In any case, Jesus overturned many ancient laws, including the law that allows a man to put away his wife, i.e., divorce her, except in a case of adultery. Jesus is the fulfillment of the law, and all the Mosaic laws coalesce in Jesus where they are fulfilled, and that fulfillment clarifies where God’s providential away had not yet revealed its fullness. And Jesus spoke through Mother Teresa of Calcutta when she told us often enough not to abort babies, but to bring them to her, just as Jesus told the persons of the time he walked among us to bring the children to him.
1.25.2012 | 6:23pm
Gil says:
David Nickol,

If you want a deeper understanding of the all-pervasiveness of idolatry, I recommend the book "God Without Being" by Jean-luc Marion, especially the chapters that compare the idolatrous and the iconic gaze. The idolatrous aspect of abortion will then become crystal clear.
1.25.2012 | 6:26pm
harry says:
“Today, would not Abraham be considered mentally ill and be arrested if his intentions were known? Would we not all agree that this arrest would be warranted?”
– Tom

Yes, that would be true *today*. It didn't happen *today*. The context in which it happened was an ancient culture very different from ours. Step one in completely missing the point of the accounts of God's interaction with Man in Old Testament is to forget that.

The key to understanding the Old Testament is to remember that “Nothing is impossible for God.” It is an account of the interaction between a supernatural being – God – and natural beings – Man.

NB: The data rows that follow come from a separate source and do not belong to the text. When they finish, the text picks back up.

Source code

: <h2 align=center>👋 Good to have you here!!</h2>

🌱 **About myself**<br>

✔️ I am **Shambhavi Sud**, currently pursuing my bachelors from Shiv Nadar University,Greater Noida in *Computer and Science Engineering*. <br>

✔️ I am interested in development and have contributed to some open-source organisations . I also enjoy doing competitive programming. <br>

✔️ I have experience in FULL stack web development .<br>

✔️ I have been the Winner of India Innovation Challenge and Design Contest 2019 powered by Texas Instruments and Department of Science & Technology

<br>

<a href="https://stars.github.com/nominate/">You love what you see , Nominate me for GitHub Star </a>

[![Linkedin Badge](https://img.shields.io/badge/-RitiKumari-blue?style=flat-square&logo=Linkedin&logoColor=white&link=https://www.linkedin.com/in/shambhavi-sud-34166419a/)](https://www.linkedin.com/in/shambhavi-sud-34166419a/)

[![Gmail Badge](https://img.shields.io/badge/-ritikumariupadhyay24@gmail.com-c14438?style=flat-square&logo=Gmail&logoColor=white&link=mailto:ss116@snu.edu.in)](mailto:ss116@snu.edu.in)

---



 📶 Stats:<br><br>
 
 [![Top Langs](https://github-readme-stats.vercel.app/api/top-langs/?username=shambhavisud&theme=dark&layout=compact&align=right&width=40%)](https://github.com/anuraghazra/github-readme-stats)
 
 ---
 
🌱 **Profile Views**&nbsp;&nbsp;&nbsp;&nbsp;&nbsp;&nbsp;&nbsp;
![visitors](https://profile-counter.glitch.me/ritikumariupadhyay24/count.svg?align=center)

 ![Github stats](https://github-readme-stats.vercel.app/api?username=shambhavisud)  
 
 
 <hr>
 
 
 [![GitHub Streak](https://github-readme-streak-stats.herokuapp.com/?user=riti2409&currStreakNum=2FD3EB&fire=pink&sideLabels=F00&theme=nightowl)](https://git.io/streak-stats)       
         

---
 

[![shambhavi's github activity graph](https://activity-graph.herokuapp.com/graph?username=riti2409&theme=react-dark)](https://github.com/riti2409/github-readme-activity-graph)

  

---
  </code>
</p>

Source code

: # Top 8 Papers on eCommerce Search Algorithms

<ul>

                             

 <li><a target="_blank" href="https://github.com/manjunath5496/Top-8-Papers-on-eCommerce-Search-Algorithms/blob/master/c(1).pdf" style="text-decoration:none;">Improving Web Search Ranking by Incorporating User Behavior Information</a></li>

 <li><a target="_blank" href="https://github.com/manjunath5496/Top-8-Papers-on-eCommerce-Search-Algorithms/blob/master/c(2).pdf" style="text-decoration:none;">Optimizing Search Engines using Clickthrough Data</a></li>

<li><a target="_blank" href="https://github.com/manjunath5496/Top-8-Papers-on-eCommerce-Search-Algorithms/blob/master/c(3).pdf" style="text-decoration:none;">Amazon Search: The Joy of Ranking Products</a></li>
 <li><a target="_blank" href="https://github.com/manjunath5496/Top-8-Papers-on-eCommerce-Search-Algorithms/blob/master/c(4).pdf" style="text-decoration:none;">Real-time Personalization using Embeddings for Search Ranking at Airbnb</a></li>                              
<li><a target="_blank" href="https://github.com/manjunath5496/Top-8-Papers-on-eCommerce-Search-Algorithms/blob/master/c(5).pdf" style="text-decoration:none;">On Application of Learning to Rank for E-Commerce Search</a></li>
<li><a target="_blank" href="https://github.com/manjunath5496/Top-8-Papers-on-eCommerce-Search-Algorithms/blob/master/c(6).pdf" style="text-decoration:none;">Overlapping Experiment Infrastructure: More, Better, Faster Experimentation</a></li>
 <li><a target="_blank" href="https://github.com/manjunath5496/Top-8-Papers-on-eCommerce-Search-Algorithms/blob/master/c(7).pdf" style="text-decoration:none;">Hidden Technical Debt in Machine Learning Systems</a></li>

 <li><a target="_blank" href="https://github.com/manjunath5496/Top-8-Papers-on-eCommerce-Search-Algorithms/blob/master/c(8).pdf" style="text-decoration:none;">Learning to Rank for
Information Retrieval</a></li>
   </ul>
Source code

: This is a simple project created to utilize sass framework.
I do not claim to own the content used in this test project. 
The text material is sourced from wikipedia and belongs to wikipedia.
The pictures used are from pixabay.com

We should fully expect this account to depict God engaging in supernatural activity and have mere mortals engaging in natural activity – except where they are being used by God to accomplish the supernatural.

Christians believe in supernatural realities, the first of which is God Himself. They expect divinely inspired Scriptures to be filled with examples of God providing proof to Man of His existence, of the truth of His sayings, and of the legitimacy of His authority over us, by bringing about that which only a transcendent, omnipotent, omniscient, supernatural being could bring about. That is exactly what the Scriptures contain. (Much modern Scripture scholarship begins with being oblivious to this fundamental truth, and therefore ends in completely boring, faith-destroying exegesis.)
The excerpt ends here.